And it came to pass, when Jacob saw Rachel the daughter of Laban his mother’s brother, and the sheep of Laban his mother’s brother, that Jacob went near and rolled the stone from the well’s mouth, and watered the flock of Laban his mother’s brother. (Genesis 29:10)
According to the Bible, it was customary among the people who lived in that area to wait until everyone had shown up with their flocks before the stone was removed from the well’s mouth. But when Jacob saw his cousin, Rachel, he ignored the local custom and removed the stone himself. We don’t know just how large a stone this was but it must have been of significant size if it was only removed after everyone’s flock was present. Even after a long journey, Jacob was obviously inspired to action by seeing Rachel — the woman he would fall in love with.
By watering the flock of his uncle, Jacob initiated a season of service to his uncle — he would serve him for the next twenty years, in fact. His tenure in the house of Laban brought great prosperity to his uncle and his family, thus hinting at the fact that the seed of Abraham was to be a source of blessing to others. This is, in fact, what God had told Abraham when he departed from Haran saying, “In you all the families of the earth shall be blessed” (Genesis 12:3).
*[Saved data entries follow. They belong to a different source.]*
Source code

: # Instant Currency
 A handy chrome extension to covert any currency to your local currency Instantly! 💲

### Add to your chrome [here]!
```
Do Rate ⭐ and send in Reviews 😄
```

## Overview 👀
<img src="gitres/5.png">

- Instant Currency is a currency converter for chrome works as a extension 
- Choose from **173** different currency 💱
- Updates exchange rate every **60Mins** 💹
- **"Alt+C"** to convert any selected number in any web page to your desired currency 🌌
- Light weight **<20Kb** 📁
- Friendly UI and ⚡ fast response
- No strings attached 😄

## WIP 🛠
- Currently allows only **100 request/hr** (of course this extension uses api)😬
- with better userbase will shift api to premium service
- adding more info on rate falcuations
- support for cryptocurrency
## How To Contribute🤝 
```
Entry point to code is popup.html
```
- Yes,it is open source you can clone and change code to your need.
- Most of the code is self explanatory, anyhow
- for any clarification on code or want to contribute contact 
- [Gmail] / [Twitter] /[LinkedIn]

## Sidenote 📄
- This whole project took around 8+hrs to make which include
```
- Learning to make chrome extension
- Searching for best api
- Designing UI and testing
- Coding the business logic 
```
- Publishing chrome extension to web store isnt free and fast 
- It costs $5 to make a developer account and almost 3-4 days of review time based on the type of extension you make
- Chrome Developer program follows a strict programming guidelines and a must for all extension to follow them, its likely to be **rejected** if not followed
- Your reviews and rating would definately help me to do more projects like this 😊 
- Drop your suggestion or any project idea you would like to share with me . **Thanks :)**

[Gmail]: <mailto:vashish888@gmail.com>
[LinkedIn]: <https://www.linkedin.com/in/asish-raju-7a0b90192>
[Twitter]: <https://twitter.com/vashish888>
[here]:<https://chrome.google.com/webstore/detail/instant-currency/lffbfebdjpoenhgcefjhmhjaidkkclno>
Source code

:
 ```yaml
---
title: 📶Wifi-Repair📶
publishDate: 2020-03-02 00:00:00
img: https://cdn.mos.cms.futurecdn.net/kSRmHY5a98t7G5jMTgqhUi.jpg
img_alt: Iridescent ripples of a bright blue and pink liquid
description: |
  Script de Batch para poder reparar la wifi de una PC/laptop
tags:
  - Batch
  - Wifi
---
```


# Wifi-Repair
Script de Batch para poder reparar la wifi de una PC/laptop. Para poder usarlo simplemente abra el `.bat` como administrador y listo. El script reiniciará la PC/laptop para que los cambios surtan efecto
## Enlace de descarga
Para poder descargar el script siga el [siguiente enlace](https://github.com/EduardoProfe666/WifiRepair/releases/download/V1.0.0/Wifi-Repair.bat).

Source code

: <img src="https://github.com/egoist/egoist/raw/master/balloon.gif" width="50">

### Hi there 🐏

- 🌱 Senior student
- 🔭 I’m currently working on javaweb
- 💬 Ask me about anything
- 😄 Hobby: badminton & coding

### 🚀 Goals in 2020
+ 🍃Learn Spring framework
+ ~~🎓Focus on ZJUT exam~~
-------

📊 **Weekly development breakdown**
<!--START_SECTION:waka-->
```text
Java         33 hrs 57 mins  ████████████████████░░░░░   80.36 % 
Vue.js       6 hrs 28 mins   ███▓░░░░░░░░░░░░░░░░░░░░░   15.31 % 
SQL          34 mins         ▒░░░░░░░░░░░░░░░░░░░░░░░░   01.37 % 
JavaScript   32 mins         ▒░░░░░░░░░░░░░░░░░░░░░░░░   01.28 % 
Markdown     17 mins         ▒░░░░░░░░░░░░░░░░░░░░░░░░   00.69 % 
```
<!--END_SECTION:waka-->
As the story unfolds, we see that Laban, a self-serving man, really didn’t appreciate Jacob’s contribution to his welfare but instead regarded his nephew as someone he could use for his own benefit. Jacob would serve faithfully under these uncomfortable conditions for many years, demonstrating that whether people respond favorably or not to our good works isn’t the issue — we are to do what is right regardless of what everyone else does. Our Father in Heaven is the one we are to serve in humility and faithfulness.
Messiah set the standard for service by humbling Himself to the point of death because, as He said, He did not come to be served, but to serve, “and to give His life a ransom for many” (Matthew 20:28). By giving us an example of what is pleasing to the Father, He instructed us to live our lives in deference to others rather than focusing on ourselves. Perhaps this is the meaning behind, “And you shall love your neighbor as yourselves.” If we are to be His people, then we are to serve Him by serving others.